Goal of the exercise: Include the line with "- **问题**：不适用于*" and every line before it in the entries below, echoed exactly, but not the pictures.

# # #

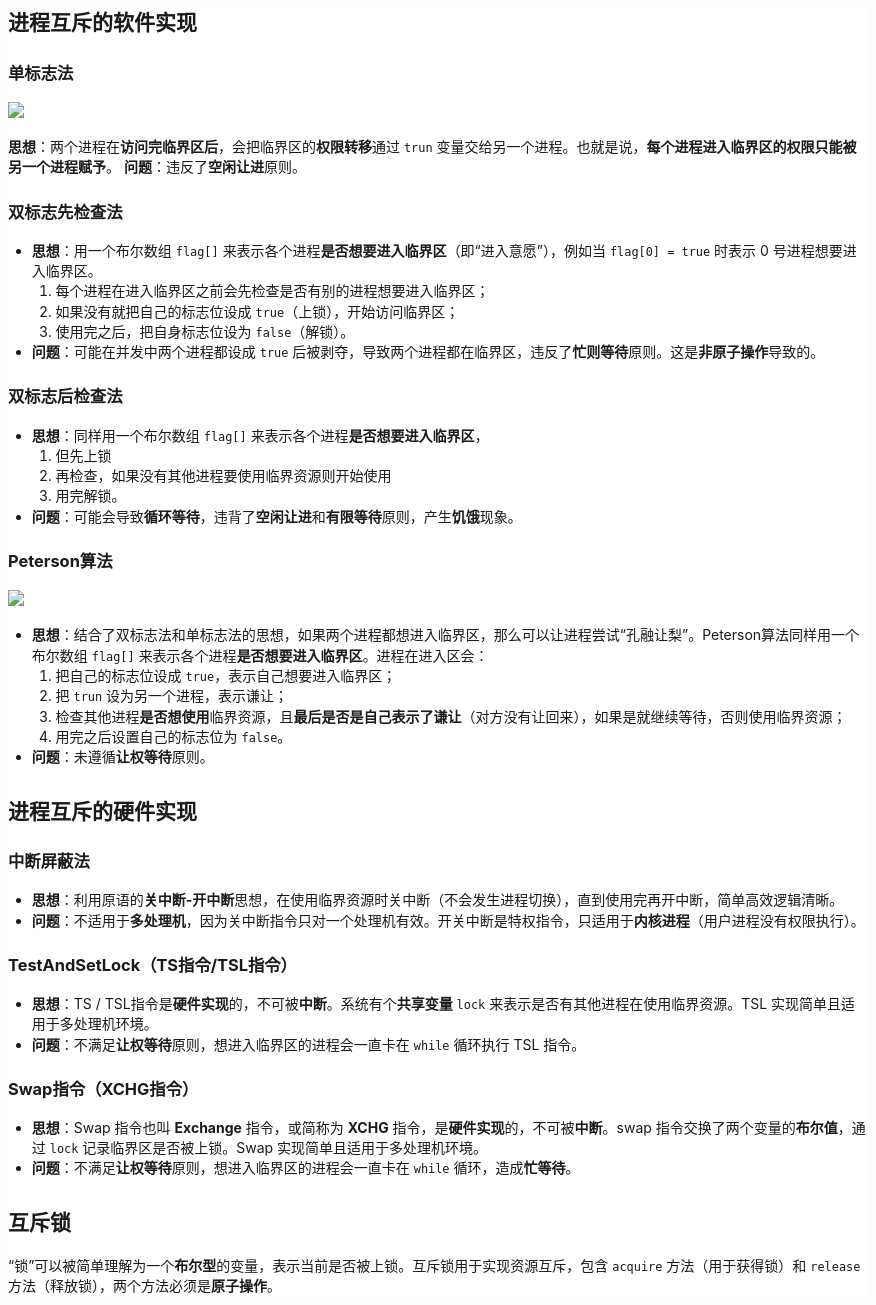 ## 进程互斥的软件实现
### 单标志法
<img src="https://b.bdstatic.com/comment/HPpFm-ziUYsgpwpjCcQ1VAb62b2ae8777f7f7ac098ef75d362fa21.png" width=450 />

**思想**：两个进程在**访问完临界区后**，会把临界区的**权限转移**通过 `trun` 变量交给另一个进程。也就是说，**每个进程进入临界区的权限只能被另一个进程赋予**。
**问题**：违反了**空闲让进**原则。

### 双标志先检查法
- **思想**：用一个布尔数组 `flag[]` 来表示各个进程**是否想要进入临界区**（即“进入意愿”），例如当 `flag[0] = true` 时表示 0 号进程想要进入临界区。
    1. 每个进程在进入临界区之前会先检查是否有别的进程想要进入临界区；
    2. 如果没有就把自己的标志位设成 `true`（上锁），开始访问临界区；
    3. 使用完之后，把自身标志位设为 `false`（解锁）。
- **问题**：可能在并发中两个进程都设成 `true` 后被剥夺，导致两个进程都在临界区，违反了**忙则等待**原则。这是**非原子操作**导致的。

### 双标志后检查法
- **思想**：同样用一个布尔数组 `flag[]` 来表示各个进程**是否想要进入临界区**，
    1. 但先上锁
    2. 再检查，如果没有其他进程要使用临界资源则开始使用
    3. 用完解锁。
- **问题**：可能会导致**循环等待**，违背了**空闲让进**和**有限等待**原则，产生**饥饿**现象。

### Peterson算法
<img src="https://b.bdstatic.com/comment/HPpFm-ziUYsgpwpjCcQ1VAbcb67c6d69ed516943950ed06b1cca79.png" width=450 />

- **思想**：结合了双标志法和单标志法的思想，如果两个进程都想进入临界区，那么可以让进程尝试“孔融让梨”。Peterson算法同样用一个布尔数组 `flag[]` 来表示各个进程**是否想要进入临界区**。进程在进入区会：
    1. 把自己的标志位设成 `true`，表示自己想要进入临界区；
    2. 把 `trun` 设为另一个进程，表示谦让；
    3. 检查其他进程**是否想使用**临界资源，且**最后是否是自己表示了谦让**（对方没有让回来），如果是就继续等待，否则使用临界资源；
    4. 用完之后设置自己的标志位为 `false`。
- **问题**：未遵循**让权等待**原则。

## 进程互斥的硬件实现
### 中断屏蔽法
- **思想**：利用原语的**关中断-开中断**思想，在使用临界资源时关中断（不会发生进程切换），直到使用完再开中断，简单高效逻辑清晰。
- **问题**：不适用于**多处理机**，因为关中断指令只对一个处理机有效。开关中断是特权指令，只适用于**内核进程**（用户进程没有权限执行）。

### TestAndSetLock（TS指令/TSL指令）
- **思想**：TS / TSL指令是**硬件实现**的，不可被**中断**。系统有个**共享变量** `lock` 来表示是否有其他进程在使用临界资源。TSL 实现简单且适用于多处理机环境。
- **问题**：不满足**让权等待**原则，想进入临界区的进程会一直卡在 `while` 循环执行 TSL 指令。

### Swap指令（XCHG指令）
- **思想**：Swap 指令也叫 **Exchange** 指令，或简称为 **XCHG** 指令，是**硬件实现**的，不可被**中断**。swap 指令交换了两个变量的**布尔值**，通过 `lock` 记录临界区是否被上锁。Swap 实现简单且适用于多处理机环境。
- **问题**：不满足**让权等待**原则，想进入临界区的进程会一直卡在 `while` 循环，造成**忙等待**。

## 互斥锁
“锁”可以被简单理解为一个**布尔型**的变量，表示当前是否被上锁。互斥锁用于实现资源互斥，包含 `acquire` 方法（用于获得锁）和 `release` 方法（释放锁），两个方法必须是**原子操作**。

# # #

Answer to this exercise:
 ## 进程互斥的软件实现
### 单标志法
<img src="https://b.bdstatic.com/comment/HPpFm-ziUYsgpwpjCcQ1VAb62b2ae8777f7f7ac098ef75d362fa21.png" width=450 />

**思想**：两个进程在**访问完临界区后**，会把临界区的**权限转移**通过 `trun` 变量交给另一个进程。也就是说，**每个进程进入临界区的权限只能被另一个进程赋予**。
**问题**：违反了**空闲让进**原则。

### 双标志先检查法
- **思想**：用一个布尔数组 `flag[]` 来表示各个进程**是否想要进入临界区**（即“进入意愿”），例如当 `flag[0] = true` 时表示 0 号进程想要进入临界区。
    1. 每个进程在进入临界区之前会先检查是否有别的进程想要进入临界区；
    2. 如果没有就把自己的标志位设成 `true`（上锁），开始访问临界区；
    3. 使用完之后，把自身标志位设为 `false`（解锁）。
- **问题**：可能在并发中两个进程都设成 `true` 后被剥夺，导致两个进程都在临界区，违反了**忙则等待**原则。这是**非原子操作**导致的。

### 双标志后检查法
- **思想**：同样用一个布尔数组 `flag[]` 来表示各个进程**是否想要进入临界区**，
    1. 但先上锁
    2. 再检查，如果没有其他进程要使用临界资源则开始使用
    3. 用完解锁。
- **问题**：可能会导致**循环等待**，违背了**空闲让进**和**有限等待**原则，产生**饥饿**现象。

### Peterson算法
<img src="https://b.bdstatic.com/comment/HPpFm-ziUYsgpwpjCcQ1VAbcb67c6d69ed516943950ed06b1cca79.png" width=450 />

- **思想**：结合了双标志法和单标志法的思想，如果两个进程都想进入临界区，那么可以让进程尝试“孔融让梨”。Peterson算法同样用一个布尔数组 `flag[]` 来表示各个进程**是否想要进入临界区**。进程在进入区会：
    1. 把自己的标志位设成 `true`，表示自己想要进入临界区；
    2. 把 `trun` 设为另一个进程，表示谦让；
    3. 检查其他进程**是否想使用**临界资源，且**最后是否是自己表示了谦让**（对方没有让回来），如果是就继续等待，否则使用临界资源；
    4. 用完之后设置自己的标志位为 `false`。
- **问题**：未遵循**让权等待**原则。

## 进程互斥的硬件实现
### 中断屏蔽法
- **思想**：利用原语的**关中断-开中断**思想，在使用临界资源时关中断（不会发生进程切换），直到使用完再开中断，简单高效逻辑清晰。
- **问题**：不适用于**多处理机**，因为关中断指令只对一个处理机有效。开关中断是特权指令，只适用于**内核进程**（用户进程没有权限执行）。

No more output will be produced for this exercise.